▸ Exercise goal: Read through the listing and copy every line that contains the word "fake".

▸ Provided data:
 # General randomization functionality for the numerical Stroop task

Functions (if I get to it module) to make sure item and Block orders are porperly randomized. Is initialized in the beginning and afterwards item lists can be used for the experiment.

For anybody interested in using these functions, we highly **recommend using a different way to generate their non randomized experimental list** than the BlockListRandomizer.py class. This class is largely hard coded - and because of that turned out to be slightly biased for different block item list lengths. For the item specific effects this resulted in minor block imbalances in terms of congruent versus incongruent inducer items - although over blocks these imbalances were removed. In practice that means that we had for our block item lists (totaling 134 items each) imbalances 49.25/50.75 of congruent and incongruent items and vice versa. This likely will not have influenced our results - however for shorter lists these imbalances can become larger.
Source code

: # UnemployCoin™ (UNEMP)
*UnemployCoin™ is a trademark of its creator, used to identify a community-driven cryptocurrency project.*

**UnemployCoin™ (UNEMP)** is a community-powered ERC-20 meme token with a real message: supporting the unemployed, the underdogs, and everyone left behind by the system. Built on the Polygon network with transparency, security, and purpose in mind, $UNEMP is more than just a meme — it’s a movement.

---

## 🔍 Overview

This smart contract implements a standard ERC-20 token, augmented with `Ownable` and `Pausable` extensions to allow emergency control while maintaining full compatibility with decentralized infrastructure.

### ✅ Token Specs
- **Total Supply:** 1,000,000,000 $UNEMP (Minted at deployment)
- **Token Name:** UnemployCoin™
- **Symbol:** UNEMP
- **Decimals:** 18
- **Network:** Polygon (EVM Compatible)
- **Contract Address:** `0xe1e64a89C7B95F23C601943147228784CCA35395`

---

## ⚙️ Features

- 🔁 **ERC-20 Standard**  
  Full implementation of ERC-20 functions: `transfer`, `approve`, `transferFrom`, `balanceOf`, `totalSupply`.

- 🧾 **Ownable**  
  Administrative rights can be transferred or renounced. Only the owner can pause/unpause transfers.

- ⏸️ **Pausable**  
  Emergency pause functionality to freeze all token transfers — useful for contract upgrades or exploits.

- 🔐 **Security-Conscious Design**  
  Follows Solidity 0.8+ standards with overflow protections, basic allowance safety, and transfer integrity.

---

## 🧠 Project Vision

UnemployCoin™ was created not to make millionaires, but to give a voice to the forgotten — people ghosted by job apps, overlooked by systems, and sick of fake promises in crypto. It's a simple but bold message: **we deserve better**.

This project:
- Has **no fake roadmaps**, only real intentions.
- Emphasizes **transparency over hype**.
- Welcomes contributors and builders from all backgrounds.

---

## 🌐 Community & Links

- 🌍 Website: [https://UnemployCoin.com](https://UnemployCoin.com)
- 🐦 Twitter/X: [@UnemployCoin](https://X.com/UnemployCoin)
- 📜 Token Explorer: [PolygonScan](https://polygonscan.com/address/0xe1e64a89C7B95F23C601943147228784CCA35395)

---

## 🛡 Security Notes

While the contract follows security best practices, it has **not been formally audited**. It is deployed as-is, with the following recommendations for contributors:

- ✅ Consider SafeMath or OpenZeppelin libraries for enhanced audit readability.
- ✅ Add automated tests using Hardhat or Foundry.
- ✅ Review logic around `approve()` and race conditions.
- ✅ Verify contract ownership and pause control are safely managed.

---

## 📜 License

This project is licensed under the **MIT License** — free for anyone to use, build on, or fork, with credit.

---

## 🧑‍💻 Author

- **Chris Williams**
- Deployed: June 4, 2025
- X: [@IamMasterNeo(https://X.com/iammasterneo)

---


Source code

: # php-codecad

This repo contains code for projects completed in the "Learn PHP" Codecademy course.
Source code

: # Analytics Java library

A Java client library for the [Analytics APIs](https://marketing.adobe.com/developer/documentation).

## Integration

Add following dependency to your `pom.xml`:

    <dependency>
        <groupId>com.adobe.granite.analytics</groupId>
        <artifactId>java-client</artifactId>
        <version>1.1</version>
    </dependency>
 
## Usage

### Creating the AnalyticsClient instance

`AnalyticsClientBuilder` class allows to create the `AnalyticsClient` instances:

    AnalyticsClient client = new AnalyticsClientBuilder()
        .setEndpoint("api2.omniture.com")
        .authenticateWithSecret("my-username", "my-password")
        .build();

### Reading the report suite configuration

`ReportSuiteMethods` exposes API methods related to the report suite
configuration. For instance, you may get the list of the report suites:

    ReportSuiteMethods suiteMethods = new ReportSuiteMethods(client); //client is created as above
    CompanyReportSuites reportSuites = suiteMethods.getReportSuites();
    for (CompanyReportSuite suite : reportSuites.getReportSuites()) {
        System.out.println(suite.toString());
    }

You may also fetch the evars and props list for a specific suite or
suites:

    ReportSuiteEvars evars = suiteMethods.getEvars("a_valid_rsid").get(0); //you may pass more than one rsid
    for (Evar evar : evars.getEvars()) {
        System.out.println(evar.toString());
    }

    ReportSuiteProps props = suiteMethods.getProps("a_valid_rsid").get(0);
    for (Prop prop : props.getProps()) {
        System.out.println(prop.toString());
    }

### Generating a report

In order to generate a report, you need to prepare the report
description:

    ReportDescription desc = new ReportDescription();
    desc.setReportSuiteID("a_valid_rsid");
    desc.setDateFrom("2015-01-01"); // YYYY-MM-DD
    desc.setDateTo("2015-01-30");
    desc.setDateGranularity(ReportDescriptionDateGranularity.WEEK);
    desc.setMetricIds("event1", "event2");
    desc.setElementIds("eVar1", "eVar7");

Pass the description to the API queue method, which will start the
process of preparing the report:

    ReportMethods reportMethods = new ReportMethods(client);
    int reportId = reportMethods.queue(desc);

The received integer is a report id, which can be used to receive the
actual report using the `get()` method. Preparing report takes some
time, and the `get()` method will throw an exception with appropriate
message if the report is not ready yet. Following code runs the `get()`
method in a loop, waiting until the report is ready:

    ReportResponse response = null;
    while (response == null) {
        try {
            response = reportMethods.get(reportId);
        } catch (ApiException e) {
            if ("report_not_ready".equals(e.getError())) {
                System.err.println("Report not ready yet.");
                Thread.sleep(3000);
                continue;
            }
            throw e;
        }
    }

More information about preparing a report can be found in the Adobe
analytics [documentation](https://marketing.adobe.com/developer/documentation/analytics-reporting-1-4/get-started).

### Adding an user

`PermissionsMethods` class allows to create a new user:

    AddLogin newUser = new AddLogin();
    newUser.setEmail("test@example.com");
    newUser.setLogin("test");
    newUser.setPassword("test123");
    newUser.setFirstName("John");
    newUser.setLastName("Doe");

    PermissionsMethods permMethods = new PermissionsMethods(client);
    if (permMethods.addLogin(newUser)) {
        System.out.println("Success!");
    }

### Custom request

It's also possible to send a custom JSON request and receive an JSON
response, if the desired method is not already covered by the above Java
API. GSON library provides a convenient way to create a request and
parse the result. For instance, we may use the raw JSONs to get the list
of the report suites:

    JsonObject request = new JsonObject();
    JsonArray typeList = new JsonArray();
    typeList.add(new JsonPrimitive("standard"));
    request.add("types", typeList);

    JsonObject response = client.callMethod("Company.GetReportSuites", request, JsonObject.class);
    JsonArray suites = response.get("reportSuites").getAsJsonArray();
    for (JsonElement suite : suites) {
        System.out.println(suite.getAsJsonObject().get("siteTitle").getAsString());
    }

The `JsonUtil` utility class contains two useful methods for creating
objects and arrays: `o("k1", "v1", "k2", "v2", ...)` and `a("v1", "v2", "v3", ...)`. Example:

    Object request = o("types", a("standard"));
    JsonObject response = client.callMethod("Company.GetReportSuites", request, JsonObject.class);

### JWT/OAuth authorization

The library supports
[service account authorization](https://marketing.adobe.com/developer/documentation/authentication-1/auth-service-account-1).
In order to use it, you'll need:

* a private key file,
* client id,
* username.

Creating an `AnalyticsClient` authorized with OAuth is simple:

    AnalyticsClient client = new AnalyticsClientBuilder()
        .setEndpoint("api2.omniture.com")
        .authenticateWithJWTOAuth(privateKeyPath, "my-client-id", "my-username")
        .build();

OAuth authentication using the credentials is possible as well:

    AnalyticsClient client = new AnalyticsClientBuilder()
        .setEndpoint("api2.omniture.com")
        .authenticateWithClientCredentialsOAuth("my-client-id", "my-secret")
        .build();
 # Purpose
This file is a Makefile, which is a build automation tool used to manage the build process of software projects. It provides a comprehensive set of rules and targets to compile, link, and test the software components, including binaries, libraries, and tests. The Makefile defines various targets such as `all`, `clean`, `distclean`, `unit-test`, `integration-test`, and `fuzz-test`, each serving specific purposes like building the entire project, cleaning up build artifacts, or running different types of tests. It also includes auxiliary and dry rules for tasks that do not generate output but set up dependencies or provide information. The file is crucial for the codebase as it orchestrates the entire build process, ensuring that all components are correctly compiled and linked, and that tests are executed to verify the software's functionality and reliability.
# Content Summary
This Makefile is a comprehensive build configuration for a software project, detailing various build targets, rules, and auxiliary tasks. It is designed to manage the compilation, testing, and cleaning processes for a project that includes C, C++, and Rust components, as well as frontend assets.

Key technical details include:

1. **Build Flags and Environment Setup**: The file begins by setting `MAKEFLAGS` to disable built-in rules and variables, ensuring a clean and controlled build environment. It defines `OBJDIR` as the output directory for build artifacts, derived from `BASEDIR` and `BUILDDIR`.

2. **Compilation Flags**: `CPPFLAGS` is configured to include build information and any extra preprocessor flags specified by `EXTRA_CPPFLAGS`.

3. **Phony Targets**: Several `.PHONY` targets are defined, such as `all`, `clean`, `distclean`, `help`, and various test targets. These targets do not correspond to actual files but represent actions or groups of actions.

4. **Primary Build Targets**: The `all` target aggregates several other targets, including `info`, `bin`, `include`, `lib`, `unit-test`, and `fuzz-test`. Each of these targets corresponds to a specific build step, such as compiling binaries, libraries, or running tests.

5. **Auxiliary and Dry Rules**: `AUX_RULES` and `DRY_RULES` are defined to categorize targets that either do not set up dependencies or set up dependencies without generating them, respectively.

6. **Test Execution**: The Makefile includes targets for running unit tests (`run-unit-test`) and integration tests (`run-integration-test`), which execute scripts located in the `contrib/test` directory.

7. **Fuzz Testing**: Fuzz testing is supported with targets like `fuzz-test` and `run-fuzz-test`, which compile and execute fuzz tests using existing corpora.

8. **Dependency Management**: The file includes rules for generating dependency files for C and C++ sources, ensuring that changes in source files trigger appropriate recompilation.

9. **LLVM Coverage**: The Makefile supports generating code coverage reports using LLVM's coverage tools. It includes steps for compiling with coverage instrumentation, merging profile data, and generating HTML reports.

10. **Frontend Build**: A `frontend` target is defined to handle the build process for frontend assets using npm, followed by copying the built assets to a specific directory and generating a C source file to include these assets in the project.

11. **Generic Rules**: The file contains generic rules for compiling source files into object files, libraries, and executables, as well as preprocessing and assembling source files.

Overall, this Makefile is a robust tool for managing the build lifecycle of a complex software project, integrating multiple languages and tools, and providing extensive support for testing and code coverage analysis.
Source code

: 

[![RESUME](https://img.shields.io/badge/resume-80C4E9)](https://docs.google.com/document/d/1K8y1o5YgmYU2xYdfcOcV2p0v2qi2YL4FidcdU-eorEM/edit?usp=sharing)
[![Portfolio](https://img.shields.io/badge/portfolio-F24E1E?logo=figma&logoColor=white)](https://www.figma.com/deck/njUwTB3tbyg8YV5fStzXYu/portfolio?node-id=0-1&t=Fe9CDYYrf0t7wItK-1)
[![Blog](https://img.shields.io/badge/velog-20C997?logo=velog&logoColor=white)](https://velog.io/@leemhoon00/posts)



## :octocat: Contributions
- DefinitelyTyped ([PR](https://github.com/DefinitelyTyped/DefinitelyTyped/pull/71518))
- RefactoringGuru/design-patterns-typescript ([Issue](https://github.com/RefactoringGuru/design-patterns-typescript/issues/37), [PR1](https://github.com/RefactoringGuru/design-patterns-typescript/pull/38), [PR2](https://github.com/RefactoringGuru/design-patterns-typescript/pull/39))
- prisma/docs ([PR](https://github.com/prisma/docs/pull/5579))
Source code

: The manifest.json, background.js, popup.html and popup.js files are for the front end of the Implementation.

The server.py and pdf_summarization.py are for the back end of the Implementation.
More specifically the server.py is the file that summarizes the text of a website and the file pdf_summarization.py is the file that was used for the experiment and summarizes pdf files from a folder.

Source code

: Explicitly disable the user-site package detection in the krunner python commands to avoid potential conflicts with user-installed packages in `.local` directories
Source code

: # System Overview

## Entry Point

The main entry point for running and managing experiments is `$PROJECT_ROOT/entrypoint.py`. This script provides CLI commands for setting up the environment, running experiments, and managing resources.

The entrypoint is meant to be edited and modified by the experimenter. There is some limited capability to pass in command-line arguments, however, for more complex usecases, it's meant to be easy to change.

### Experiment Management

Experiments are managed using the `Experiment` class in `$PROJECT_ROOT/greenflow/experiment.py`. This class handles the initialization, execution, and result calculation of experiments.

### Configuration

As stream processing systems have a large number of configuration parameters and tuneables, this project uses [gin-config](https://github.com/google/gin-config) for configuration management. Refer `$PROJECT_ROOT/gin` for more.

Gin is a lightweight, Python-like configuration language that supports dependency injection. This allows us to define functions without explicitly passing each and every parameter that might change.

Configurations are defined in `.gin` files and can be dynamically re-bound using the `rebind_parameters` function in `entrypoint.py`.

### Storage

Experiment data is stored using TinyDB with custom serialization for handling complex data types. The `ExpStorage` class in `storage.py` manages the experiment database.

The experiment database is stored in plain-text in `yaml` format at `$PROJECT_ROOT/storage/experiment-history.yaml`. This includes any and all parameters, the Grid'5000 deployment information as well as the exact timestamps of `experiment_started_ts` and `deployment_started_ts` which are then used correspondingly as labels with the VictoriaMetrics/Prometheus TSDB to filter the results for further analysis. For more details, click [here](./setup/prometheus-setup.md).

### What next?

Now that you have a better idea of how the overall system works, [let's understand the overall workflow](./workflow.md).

▸ Answer to this task:
UnemployCoin™ was created not to make millionaires, but to give a voice to the forgotten — people ghosted by job apps, overlooked by systems, and sick of fake promises in crypto. It's a simple but bold message: **we deserve better**.
- Has **no fake roadmaps**, only real intentions.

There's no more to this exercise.